Missa Caput is written in the Dorian mode (D to d on white keys only), which was the mode of meditative sobriety, and the commonest mode of all polyphonic masses by a wide margin. Ockeghem assigns the greater part of thematic statements to the lower voices, and carries the bass to the bottom of the singer's range. The mass is built chiefly on descending figures. Wickham assigns all parts to male singers, restrains his male altos from over-balancing the tenors and basses, and sets much darker, slower tempi throughout. [There has been scholarly disagreement about the authenticity of this mass as a composition by Ockeghem. Other composers of sufficient skill were to be found in Ockeghem's era, and it could well be that the greatest of them all is utterly lost to history. All I have to say is that Missa Caput, performed this well, seems worthy of Ockeghem.]
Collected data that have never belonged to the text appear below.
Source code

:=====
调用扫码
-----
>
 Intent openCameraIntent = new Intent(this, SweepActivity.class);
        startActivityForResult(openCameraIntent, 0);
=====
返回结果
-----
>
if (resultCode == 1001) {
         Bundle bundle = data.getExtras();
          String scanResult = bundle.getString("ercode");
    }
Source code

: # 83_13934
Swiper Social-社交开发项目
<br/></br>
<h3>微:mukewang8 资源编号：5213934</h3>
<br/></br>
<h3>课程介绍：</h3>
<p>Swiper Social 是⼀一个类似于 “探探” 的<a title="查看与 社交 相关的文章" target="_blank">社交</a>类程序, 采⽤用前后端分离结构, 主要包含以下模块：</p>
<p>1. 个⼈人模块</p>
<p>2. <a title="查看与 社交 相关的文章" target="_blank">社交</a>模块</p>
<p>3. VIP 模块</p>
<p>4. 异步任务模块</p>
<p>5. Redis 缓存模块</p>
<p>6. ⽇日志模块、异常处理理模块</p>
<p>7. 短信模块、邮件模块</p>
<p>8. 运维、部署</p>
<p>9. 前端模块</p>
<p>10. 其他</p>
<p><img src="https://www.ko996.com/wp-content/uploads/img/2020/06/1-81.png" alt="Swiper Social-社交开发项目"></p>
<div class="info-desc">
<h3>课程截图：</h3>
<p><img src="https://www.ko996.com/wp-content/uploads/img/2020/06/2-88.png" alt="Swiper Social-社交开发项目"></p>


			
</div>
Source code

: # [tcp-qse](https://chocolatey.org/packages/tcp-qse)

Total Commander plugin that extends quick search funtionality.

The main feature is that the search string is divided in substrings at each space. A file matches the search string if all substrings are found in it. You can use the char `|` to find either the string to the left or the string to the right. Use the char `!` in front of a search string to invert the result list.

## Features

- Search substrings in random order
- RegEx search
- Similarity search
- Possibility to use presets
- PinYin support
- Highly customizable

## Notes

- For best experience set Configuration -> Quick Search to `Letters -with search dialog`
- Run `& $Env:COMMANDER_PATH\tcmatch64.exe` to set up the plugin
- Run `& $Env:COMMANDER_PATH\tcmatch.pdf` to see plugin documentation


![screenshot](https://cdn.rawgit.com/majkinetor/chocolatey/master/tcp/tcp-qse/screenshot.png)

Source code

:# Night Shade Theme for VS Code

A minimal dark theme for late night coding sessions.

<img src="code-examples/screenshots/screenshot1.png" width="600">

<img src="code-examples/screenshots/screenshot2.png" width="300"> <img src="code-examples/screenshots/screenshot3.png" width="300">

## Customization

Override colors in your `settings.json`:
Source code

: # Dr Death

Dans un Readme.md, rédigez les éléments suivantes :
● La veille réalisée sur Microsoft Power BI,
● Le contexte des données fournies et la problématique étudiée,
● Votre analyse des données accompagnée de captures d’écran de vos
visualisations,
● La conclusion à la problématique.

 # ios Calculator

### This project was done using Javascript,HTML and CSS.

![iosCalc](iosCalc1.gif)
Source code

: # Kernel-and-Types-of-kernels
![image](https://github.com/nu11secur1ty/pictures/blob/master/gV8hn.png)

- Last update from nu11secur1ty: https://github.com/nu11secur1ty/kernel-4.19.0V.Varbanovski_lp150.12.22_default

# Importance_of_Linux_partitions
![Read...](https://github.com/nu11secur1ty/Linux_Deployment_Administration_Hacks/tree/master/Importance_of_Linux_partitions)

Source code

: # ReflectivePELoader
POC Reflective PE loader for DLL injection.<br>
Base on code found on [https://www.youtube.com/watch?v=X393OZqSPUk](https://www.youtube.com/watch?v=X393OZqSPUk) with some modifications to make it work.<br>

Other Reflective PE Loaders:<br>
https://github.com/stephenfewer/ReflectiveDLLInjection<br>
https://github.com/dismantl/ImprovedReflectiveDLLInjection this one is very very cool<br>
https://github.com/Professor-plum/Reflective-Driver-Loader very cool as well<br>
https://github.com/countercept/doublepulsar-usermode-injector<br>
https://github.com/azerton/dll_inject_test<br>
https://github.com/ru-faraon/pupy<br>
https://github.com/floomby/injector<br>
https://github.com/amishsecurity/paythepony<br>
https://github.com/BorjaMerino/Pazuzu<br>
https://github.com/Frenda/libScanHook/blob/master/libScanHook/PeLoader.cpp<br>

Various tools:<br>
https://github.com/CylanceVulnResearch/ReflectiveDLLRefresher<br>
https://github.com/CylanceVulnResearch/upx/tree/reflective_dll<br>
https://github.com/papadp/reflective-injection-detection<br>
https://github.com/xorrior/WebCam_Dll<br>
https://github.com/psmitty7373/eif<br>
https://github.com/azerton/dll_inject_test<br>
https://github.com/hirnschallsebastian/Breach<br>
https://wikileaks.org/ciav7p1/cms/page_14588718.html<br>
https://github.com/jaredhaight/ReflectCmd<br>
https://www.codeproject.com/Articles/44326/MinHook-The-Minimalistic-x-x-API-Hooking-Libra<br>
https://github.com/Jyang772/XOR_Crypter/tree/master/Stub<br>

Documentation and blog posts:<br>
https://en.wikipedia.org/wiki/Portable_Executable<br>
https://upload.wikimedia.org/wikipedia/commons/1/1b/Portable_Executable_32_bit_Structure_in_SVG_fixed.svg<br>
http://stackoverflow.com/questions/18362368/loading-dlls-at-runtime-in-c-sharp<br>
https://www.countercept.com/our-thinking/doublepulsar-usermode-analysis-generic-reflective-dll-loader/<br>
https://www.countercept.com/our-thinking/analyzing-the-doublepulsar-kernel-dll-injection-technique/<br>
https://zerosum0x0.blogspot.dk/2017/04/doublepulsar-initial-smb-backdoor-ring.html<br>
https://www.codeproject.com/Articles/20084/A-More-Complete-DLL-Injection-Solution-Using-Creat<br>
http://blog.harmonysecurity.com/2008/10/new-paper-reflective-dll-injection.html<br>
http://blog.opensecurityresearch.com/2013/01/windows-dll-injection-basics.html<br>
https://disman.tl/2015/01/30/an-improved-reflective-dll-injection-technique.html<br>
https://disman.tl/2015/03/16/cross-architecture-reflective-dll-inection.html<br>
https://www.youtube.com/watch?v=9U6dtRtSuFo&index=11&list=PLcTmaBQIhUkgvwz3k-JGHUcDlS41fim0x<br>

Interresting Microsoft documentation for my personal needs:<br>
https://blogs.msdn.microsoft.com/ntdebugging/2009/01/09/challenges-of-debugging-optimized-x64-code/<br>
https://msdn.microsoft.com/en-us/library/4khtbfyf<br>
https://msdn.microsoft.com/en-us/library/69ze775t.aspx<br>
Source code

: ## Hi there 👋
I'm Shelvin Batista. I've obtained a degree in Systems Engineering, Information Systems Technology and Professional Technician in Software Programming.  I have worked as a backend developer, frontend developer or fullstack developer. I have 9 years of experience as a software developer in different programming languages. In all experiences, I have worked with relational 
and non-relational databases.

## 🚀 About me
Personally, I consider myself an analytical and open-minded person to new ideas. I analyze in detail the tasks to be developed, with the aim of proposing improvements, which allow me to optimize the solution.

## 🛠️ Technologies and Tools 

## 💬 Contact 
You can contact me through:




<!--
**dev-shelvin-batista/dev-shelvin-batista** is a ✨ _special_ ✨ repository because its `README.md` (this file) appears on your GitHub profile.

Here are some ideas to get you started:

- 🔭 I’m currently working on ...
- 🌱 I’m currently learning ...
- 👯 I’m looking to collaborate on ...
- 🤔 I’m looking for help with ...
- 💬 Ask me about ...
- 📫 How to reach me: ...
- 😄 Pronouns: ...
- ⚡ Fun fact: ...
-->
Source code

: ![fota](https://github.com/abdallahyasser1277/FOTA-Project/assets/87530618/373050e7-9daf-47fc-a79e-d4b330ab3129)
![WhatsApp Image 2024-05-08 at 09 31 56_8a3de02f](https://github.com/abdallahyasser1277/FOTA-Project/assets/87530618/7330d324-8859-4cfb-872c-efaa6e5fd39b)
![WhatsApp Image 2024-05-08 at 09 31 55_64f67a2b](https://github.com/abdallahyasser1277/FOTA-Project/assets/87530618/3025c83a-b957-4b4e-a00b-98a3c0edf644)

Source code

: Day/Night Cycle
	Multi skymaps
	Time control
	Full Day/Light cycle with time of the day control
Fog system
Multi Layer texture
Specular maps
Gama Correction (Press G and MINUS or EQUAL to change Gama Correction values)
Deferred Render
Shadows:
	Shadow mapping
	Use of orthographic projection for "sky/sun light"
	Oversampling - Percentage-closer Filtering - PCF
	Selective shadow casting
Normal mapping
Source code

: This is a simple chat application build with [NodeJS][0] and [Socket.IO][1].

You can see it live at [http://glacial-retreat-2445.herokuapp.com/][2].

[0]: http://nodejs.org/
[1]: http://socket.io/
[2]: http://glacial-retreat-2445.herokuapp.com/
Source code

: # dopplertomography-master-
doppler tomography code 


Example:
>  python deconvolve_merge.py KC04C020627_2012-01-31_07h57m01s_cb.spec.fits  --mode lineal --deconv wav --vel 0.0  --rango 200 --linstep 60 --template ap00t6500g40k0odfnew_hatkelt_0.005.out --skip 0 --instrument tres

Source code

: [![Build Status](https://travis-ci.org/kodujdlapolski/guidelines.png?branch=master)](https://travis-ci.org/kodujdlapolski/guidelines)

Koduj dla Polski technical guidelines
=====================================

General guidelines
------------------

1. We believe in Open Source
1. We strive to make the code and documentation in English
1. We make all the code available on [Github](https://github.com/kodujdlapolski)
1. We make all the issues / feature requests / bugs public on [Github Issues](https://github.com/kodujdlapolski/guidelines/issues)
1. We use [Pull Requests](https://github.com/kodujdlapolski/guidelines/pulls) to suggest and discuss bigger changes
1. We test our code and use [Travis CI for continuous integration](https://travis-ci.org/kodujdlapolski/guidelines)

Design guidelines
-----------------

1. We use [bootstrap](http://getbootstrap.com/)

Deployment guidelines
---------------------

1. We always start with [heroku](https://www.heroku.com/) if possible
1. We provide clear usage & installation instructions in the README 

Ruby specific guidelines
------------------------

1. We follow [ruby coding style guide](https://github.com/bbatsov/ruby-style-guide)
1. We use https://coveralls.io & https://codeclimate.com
Missa Ma Maistresse is truncated; only two movements survive, alas, even though it seems to have been a product of Ockeghem's later and most acclaimed period. However, the chanson on which it's based, written by a younger Ockeghem, is included on this CD and performed quite imaginatively. Only the treble sings the words; the tenor and bass sing solfeggio vowels, with the result of greater textual clarity and a charmingly sincere love plaint. Three motets not by Ockeghem but of the same era, taken from an anonymous manuscript called Trent 88, fill out the expressive mood of Ma Maistresse and prepare the listener for the transition to Missa Caput.
This is a very appealing performance, one that might serve, with its sparkling variety, to introduce new listeners to the genius of Johannes Ockeghem. No other ensemble has recorded so many of Ockeghem's great masses, and only the Orlando Consort has ever performed them as well."
Previous (vinyl) recordings.
Scott D. Atwell | 09/19/2006
(4 out of 5 stars)
"With regard to the group that recorded the Missa Ma Maistresse (above)--
It is the Pomerium Musices, directed by Alexander Blachly. And yes, the Missa Caput (which several scholars consider to be a canonical work) was recorded on vinyl by Planchart et al."